Set down the entries exactly as they appear, apart from the images, which stay out.
--------------------------------
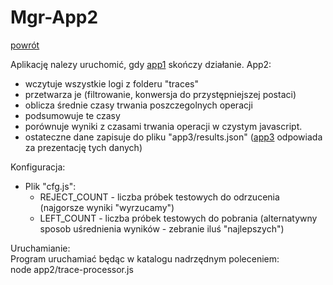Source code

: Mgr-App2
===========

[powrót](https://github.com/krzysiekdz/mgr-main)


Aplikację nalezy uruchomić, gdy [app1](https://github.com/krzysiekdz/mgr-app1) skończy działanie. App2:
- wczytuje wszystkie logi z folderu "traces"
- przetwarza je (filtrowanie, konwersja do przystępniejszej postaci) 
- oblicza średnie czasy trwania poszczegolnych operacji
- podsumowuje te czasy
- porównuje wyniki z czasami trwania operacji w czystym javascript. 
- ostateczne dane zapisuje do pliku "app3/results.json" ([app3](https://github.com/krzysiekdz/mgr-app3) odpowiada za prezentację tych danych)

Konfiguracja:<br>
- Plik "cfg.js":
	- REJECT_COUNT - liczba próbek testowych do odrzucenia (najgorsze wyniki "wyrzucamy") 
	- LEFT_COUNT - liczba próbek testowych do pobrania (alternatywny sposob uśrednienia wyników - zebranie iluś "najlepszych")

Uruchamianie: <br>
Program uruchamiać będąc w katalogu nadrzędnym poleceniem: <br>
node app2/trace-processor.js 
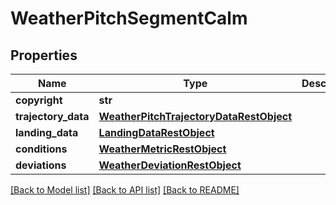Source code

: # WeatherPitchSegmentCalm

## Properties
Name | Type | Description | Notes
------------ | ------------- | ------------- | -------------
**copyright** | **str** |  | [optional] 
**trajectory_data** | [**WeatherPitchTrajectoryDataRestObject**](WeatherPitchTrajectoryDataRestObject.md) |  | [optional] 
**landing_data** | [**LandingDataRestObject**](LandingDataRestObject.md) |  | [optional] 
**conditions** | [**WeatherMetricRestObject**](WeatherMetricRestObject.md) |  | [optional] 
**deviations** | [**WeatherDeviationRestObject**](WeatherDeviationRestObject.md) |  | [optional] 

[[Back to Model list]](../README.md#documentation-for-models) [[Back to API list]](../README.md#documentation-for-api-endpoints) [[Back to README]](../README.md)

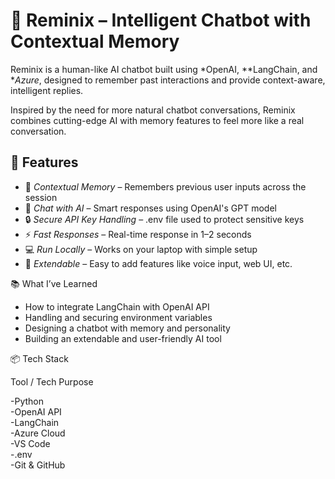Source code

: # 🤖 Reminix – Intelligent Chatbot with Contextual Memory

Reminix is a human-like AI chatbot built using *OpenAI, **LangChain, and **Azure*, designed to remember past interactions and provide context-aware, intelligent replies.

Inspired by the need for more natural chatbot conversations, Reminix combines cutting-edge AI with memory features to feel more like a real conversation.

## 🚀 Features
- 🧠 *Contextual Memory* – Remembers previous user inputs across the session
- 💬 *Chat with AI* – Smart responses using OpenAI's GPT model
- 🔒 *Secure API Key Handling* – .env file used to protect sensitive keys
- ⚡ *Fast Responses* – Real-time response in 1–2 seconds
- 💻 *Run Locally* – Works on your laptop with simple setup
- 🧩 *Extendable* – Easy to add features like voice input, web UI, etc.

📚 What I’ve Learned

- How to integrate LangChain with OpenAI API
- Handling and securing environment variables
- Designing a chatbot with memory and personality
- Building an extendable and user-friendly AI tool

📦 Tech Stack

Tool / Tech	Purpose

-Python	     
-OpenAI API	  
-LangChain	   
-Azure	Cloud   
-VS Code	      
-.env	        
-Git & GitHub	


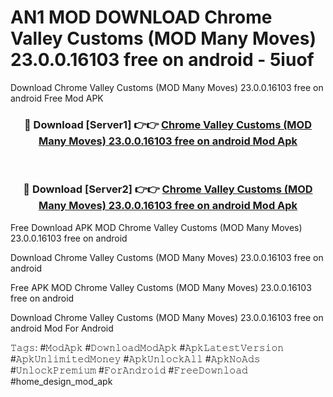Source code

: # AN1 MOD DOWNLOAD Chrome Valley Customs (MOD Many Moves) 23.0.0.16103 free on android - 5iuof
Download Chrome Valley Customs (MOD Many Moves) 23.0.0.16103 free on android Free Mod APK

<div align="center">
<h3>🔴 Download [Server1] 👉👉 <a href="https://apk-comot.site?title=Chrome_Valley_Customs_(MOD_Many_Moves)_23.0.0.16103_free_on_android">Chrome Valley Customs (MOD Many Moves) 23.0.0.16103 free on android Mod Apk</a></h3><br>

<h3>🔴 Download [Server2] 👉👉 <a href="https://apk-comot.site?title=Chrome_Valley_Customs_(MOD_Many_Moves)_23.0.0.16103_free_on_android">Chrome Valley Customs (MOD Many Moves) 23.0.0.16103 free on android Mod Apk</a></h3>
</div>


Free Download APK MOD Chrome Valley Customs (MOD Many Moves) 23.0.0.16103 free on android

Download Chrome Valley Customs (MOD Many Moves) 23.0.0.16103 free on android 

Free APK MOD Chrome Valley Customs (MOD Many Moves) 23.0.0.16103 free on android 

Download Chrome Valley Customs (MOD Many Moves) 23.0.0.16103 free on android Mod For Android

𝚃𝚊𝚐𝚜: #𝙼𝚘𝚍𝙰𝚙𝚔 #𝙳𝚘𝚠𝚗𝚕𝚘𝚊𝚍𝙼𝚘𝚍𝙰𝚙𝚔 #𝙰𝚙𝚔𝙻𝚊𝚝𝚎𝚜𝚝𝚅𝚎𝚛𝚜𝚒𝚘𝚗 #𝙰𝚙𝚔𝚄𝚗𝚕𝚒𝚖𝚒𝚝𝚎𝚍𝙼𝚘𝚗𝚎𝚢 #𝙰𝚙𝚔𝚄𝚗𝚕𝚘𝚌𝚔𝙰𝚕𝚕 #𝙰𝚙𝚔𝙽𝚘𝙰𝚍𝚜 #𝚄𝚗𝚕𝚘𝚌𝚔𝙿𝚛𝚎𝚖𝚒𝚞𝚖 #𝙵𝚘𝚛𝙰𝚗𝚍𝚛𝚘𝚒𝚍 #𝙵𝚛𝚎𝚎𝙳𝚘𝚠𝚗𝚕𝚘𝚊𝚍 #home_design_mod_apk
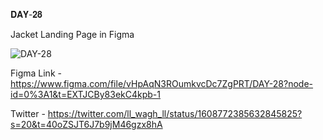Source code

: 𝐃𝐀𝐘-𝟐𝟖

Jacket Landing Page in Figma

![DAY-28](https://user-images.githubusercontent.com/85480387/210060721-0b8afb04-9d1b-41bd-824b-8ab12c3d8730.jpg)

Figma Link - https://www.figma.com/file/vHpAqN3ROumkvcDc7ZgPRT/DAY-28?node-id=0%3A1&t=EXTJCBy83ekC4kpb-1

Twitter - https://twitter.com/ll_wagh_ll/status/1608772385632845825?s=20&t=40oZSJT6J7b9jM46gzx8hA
--------------------------------
[Answer for this exercise]
Source code

: Mgr-App2
===========

[powrót](https://github.com/krzysiekdz/mgr-main)


Aplikację nalezy uruchomić, gdy [app1](https://github.com/krzysiekdz/mgr-app1) skończy działanie. App2:
- wczytuje wszystkie logi z folderu "traces"
- przetwarza je (filtrowanie, konwersja do przystępniejszej postaci) 
- oblicza średnie czasy trwania poszczegolnych operacji
- podsumowuje te czasy
- porównuje wyniki z czasami trwania operacji w czystym javascript. 
- ostateczne dane zapisuje do pliku "app3/results.json" ([app3](https://github.com/krzysiekdz/mgr-app3) odpowiada za prezentację tych danych)

Konfiguracja:<br>
- Plik "cfg.js":
	- REJECT_COUNT - liczba próbek testowych do odrzucenia (najgorsze wyniki "wyrzucamy") 
	- LEFT_COUNT - liczba próbek testowych do pobrania (alternatywny sposob uśrednienia wyników - zebranie iluś "najlepszych")

Uruchamianie: <br>
Program uruchamiać będąc w katalogu nadrzędnym poleceniem: <br>
node app2/trace-processor.js 
Source code

: # WeatherPitchSegmentCalm

## Properties
Name | Type | Description | Notes
------------ | ------------- | ------------- | -------------
**copyright** | **str** |  | [optional] 
**trajectory_data** | [**WeatherPitchTrajectoryDataRestObject**](WeatherPitchTrajectoryDataRestObject.md) |  | [optional] 
**landing_data** | [**LandingDataRestObject**](LandingDataRestObject.md) |  | [optional] 
**conditions** | [**WeatherMetricRestObject**](WeatherMetricRestObject.md) |  | [optional] 
**deviations** | [**WeatherDeviationRestObject**](WeatherDeviationRestObject.md) |  | [optional] 

[[Back to Model list]](../README.md#documentation-for-models) [[Back to API list]](../README.md#documentation-for-api-endpoints) [[Back to README]](../README.md)

Source code

: # 🤖 Reminix – Intelligent Chatbot with Contextual Memory

Reminix is a human-like AI chatbot built using *OpenAI, **LangChain, and **Azure*, designed to remember past interactions and provide context-aware, intelligent replies.

Inspired by the need for more natural chatbot conversations, Reminix combines cutting-edge AI with memory features to feel more like a real conversation.

## 🚀 Features
- 🧠 *Contextual Memory* – Remembers previous user inputs across the session
- 💬 *Chat with AI* – Smart responses using OpenAI's GPT model
- 🔒 *Secure API Key Handling* – .env file used to protect sensitive keys
- ⚡ *Fast Responses* – Real-time response in 1–2 seconds
- 💻 *Run Locally* – Works on your laptop with simple setup
- 🧩 *Extendable* – Easy to add features like voice input, web UI, etc.

📚 What I’ve Learned

- How to integrate LangChain with OpenAI API
- Handling and securing environment variables
- Designing a chatbot with memory and personality
- Building an extendable and user-friendly AI tool

📦 Tech Stack

Tool / Tech	Purpose

-Python	     
-OpenAI API	  
-LangChain	   
-Azure	Cloud   
-VS Code	      
-.env	        
-Git & GitHub	


Source code

: # AN1 MOD DOWNLOAD Chrome Valley Customs (MOD Many Moves) 23.0.0.16103 free on android - 5iuof
Download Chrome Valley Customs (MOD Many Moves) 23.0.0.16103 free on android Free Mod APK

<div align="center">
<h3>🔴 Download [Server1] 👉👉 <a href="https://apk-comot.site?title=Chrome_Valley_Customs_(MOD_Many_Moves)_23.0.0.16103_free_on_android">Chrome Valley Customs (MOD Many Moves) 23.0.0.16103 free on android Mod Apk</a></h3><br>

<h3>🔴 Download [Server2] 👉👉 <a href="https://apk-comot.site?title=Chrome_Valley_Customs_(MOD_Many_Moves)_23.0.0.16103_free_on_android">Chrome Valley Customs (MOD Many Moves) 23.0.0.16103 free on android Mod Apk</a></h3>
</div>


Free Download APK MOD Chrome Valley Customs (MOD Many Moves) 23.0.0.16103 free on android

Download Chrome Valley Customs (MOD Many Moves) 23.0.0.16103 free on android 

Free APK MOD Chrome Valley Customs (MOD Many Moves) 23.0.0.16103 free on android 

Download Chrome Valley Customs (MOD Many Moves) 23.0.0.16103 free on android Mod For Android

𝚃𝚊𝚐𝚜: #𝙼𝚘𝚍𝙰𝚙𝚔 #𝙳𝚘𝚠𝚗𝚕𝚘𝚊𝚍𝙼𝚘𝚍𝙰𝚙𝚔 #𝙰𝚙𝚔𝙻𝚊𝚝𝚎𝚜𝚝𝚅𝚎𝚛𝚜𝚒𝚘𝚗 #𝙰𝚙𝚔𝚄𝚗𝚕𝚒𝚖𝚒𝚝𝚎𝚍𝙼𝚘𝚗𝚎𝚢 #𝙰𝚙𝚔𝚄𝚗𝚕𝚘𝚌𝚔𝙰𝚕𝚕 #𝙰𝚙𝚔𝙽𝚘𝙰𝚍𝚜 #𝚄𝚗𝚕𝚘𝚌𝚔𝙿𝚛𝚎𝚖𝚒𝚞𝚖 #𝙵𝚘𝚛𝙰𝚗𝚍𝚛𝚘𝚒𝚍 #𝙵𝚛𝚎𝚎𝙳𝚘𝚠𝚗𝚕𝚘𝚊𝚍 #home_design_mod_apk
Source code

: 𝐃𝐀𝐘-𝟐𝟖

Jacket Landing Page in Figma

![DAY-28](https://user-images.githubusercontent.com/85480387/210060721-0b8afb04-9d1b-41bd-824b-8ab12c3d8730.jpg)

Figma Link - https://www.figma.com/file/vHpAqN3ROumkvcDc7ZgPRT/DAY-28?node-id=0%3A1&t=EXTJCBy83ekC4kpb-1

Twitter - https://twitter.com/ll_wagh_ll/status/1608772385632845825?s=20&t=40oZSJT6J7b9jM46gzx8hA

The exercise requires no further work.